Advocates of the DREAM Act have focused much more attention on the education track of the bill than on the military track. The defenses of it tend to rely on conjuring up the idea of students getting a college degree while also getting out from under their unjust second class status. However, in reconsidering the DREAM Act, I think it is important to determine what percentage of undocumented youth would even make it through the much praised education track provided in the bill. Given that Latino immigrants are the primary constituency that will be affected by the DREAM Act, I will focus on them.

According to a report from the Pew Hispanic Center, 18 percent of Latino immigrants do not graduate from high school. Of those non-graduates, 57 percent have not passed the GED by the age of 26. So, slightly more than 10 percent of Latino immigrant youth receive neither a high school degree nor a GED, and would thus be ineligible for even the initial process of receiving conditional residency status.

As far as I know, there is no reliable data on the percentage of Latino immigrants who obtain post-secondary degrees. Those numbers would not be helpful in any case because they are certainly skewed downward due to the difficulties of attending college as an undocumented student. Nonetheless, there are numbers for the overall Latino population which should approximately reflect how Latino immigrants would fare if they were given the same opportunities to attend college as non-immigrant Latinos already have.

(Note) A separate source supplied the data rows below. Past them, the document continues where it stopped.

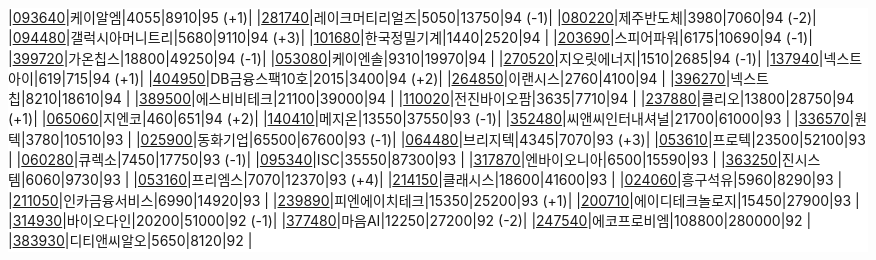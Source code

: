 |[093640](https://finance.daum.net/quotes/A093640)|케이알엠|4055|8910|95 (+1)|
|[281740](https://finance.daum.net/quotes/A281740)|레이크머티리얼즈|5050|13750|94 (-1)|
|[080220](https://finance.daum.net/quotes/A080220)|제주반도체|3980|7060|94 (-2)|
|[094480](https://finance.daum.net/quotes/A094480)|갤럭시아머니트리|5680|9110|94 (+3)|
|[101680](https://finance.daum.net/quotes/A101680)|한국정밀기계|1440|2520|94 |
|[203690](https://finance.daum.net/quotes/A203690)|스피어파워|6175|10690|94 (-1)|
|[399720](https://finance.daum.net/quotes/A399720)|가온칩스|18800|49250|94 (-1)|
|[053080](https://finance.daum.net/quotes/A053080)|케이엔솔|9310|19970|94 |
|[270520](https://finance.daum.net/quotes/A270520)|지오릿에너지|1510|2685|94 (-1)|
|[137940](https://finance.daum.net/quotes/A137940)|넥스트아이|619|715|94 (+1)|
|[404950](https://finance.daum.net/quotes/A404950)|DB금융스팩10호|2015|3400|94 (+2)|
|[264850](https://finance.daum.net/quotes/A264850)|이랜시스|2760|4100|94 |
|[396270](https://finance.daum.net/quotes/A396270)|넥스트칩|8210|18610|94 |
|[389500](https://finance.daum.net/quotes/A389500)|에스비비테크|21100|39000|94 |
|[110020](https://finance.daum.net/quotes/A110020)|전진바이오팜|3635|7710|94 |
|[237880](https://finance.daum.net/quotes/A237880)|클리오|13800|28750|94 (+1)|
|[065060](https://finance.daum.net/quotes/A065060)|지엔코|460|651|94 (+2)|
|[140410](https://finance.daum.net/quotes/A140410)|메지온|13550|37550|93 (-1)|
|[352480](https://finance.daum.net/quotes/A352480)|씨앤씨인터내셔널|21700|61000|93 |
|[336570](https://finance.daum.net/quotes/A336570)|원텍|3780|10510|93 |
|[025900](https://finance.daum.net/quotes/A025900)|동화기업|65500|67600|93 (-1)|
|[064480](https://finance.daum.net/quotes/A064480)|브리지텍|4345|7070|93 (+3)|
|[053610](https://finance.daum.net/quotes/A053610)|프로텍|23500|52100|93 |
|[060280](https://finance.daum.net/quotes/A060280)|큐렉소|7450|17750|93 (-1)|
|[095340](https://finance.daum.net/quotes/A095340)|ISC|35550|87300|93 |
|[317870](https://finance.daum.net/quotes/A317870)|엔바이오니아|6500|15590|93 |
|[363250](https://finance.daum.net/quotes/A363250)|진시스템|6060|9730|93 |
|[053160](https://finance.daum.net/quotes/A053160)|프리엠스|7070|12370|93 (+4)|
|[214150](https://finance.daum.net/quotes/A214150)|클래시스|18600|41600|93 |
|[024060](https://finance.daum.net/quotes/A024060)|흥구석유|5960|8290|93 |
|[211050](https://finance.daum.net/quotes/A211050)|인카금융서비스|6990|14920|93 |
|[239890](https://finance.daum.net/quotes/A239890)|피엔에이치테크|15350|25200|93 (+1)|
|[200710](https://finance.daum.net/quotes/A200710)|에이디테크놀로지|15450|27900|93 |
|[314930](https://finance.daum.net/quotes/A314930)|바이오다인|20200|51000|92 (-1)|
|[377480](https://finance.daum.net/quotes/A377480)|마음AI|12250|27200|92 (-2)|
|[247540](https://finance.daum.net/quotes/A247540)|에코프로비엠|108800|280000|92 |
|[383930](https://finance.daum.net/quotes/A383930)|디티앤씨알오|5650|8120|92 |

According to another report from the Pew Hispanic Center, 82 percent of Latinos who graduate from high school go on to college. Of those who attend college, 36 percent go on to achieve a bachelor’s degree, certificate, or associate’s degree. These are the types of degrees that are required to complete the second step of the permanent residency process under the DREAM Act.

With these numbers, a rough estimate of the reach of the DREAM Act’s education track can be derived. If we generously assume that all of those who receive a GED fare as well as high school graduates in obtaining post-secondary degrees, a representative group of 100 undocumented Latino youth would achieve the following on the education track:

  • 10 — No GED or high school degree — permanent residency denied
  • 16 — GED or high school degree, but no post-secondary education — permanent residency denied
  • 48 — Post-secondary education attempted, but no certificate, associates degree, or bachelor’s degree achieved — permanent residency denied
  • 26 — Post-secondary degree achieved — permanent residency granted

So on the education track, the DREAM Act, even when making generous assumptions, will only provide permanent residency to 26 percent of undocumented Latino youth. Admittedly this is an approximation, and challenges to the effect that it is too low or too high can certainly be brought against it. It could be challenged, for instance, that the incentive of permanent residency will drive undocumented Latino youth towards education more than documented Latino youth, and so using data from the latter generates an estimate lower than it should be. On the opposite side, it could be challenged that the lack of Pell Grant access and other difficulties associated with being undocumented might actually generate hardships that documented Latino youth do not face, making the 26 percent number too generous.

With those objections noted, it appears that 26 percent is at least somewhere near what the actual number will be. This number, I think, poses challenges for the DREAM Act campaigners. For 10 percent of undocumented Latino youth, the Act provides no help at all; for 64 percent, the Act forces them into an unjust position where they must choose between deportation, living life undocumented in a permanent underclass position, or joining the U.S. military.

Forcing nearly 3 out of 4 undocumented Latino immigrants to make a choice like that is as equally unjust as the problem the DREAM Act is set up to remedy. Putting someone into an extraordinarily loaded situation like that for reasons totally outside of their control — their immigration status — is exactly the kind of thing that proponents of the DREAM Act criticize in the status quo.

Instead of fixing the injustices the immigration system forces on undocumented youth, what the DREAM Act primarily does is set up an easy road for military recruiters to fill the ranks of the armed forces with vulnerable populations that have no other option. In a candid reconsideration of the legislation, it is hard to see how one could support it. The education track is great — even if limited in reach — but if coupled with the military track, the bill as a whole slants heavily towards encouraging the exploitation of the overwhelming majority of undocumented youth.